Data supplied:
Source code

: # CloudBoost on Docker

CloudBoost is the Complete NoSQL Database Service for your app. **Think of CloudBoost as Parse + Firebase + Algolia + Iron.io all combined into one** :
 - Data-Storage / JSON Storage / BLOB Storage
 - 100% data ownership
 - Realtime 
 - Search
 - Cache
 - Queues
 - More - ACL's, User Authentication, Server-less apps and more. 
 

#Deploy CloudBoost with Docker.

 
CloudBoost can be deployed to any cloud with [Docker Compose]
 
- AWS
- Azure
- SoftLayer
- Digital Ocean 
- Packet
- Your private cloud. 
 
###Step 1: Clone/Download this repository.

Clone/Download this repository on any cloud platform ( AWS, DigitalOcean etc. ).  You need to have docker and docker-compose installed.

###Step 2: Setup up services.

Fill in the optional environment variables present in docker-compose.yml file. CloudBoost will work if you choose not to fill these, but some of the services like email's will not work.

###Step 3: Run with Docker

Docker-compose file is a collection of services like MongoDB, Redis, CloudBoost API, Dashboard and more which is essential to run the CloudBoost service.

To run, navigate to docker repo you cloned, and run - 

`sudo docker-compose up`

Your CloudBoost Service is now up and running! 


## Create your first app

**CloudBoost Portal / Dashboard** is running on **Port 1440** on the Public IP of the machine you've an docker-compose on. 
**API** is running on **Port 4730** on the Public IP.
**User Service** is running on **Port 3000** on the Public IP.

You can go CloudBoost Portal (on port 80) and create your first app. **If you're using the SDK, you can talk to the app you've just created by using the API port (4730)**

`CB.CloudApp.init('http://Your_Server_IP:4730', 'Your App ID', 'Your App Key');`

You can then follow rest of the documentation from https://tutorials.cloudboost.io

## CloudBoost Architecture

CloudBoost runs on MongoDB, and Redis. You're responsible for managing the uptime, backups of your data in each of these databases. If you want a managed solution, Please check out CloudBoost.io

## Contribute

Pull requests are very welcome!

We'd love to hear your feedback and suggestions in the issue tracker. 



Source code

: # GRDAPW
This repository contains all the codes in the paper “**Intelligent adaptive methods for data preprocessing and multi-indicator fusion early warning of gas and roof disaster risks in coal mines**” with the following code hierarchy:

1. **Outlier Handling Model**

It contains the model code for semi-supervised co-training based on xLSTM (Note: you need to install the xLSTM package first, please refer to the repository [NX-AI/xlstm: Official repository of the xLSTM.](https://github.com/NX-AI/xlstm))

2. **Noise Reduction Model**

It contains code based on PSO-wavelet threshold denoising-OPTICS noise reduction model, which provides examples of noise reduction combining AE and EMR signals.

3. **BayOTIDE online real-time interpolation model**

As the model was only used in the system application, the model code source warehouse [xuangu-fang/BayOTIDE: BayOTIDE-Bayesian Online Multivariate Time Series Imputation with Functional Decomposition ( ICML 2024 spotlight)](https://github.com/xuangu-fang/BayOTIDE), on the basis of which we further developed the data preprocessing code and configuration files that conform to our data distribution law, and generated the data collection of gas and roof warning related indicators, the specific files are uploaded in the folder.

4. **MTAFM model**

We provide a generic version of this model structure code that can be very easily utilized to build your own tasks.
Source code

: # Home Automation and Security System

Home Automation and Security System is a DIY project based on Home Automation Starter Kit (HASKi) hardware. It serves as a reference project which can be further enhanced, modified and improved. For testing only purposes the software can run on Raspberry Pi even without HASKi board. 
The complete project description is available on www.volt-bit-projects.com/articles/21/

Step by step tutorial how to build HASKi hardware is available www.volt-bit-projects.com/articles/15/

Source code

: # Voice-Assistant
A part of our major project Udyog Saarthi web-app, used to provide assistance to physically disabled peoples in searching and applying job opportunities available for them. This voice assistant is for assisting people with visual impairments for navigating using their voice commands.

Assignment:
Note which lines carry the word "User" in the material, then copy each of them.

Task solution:
 - More - ACL's, User Authentication, Server-less apps and more. 
**User Service** is running on **Port 3000** on the Public IP.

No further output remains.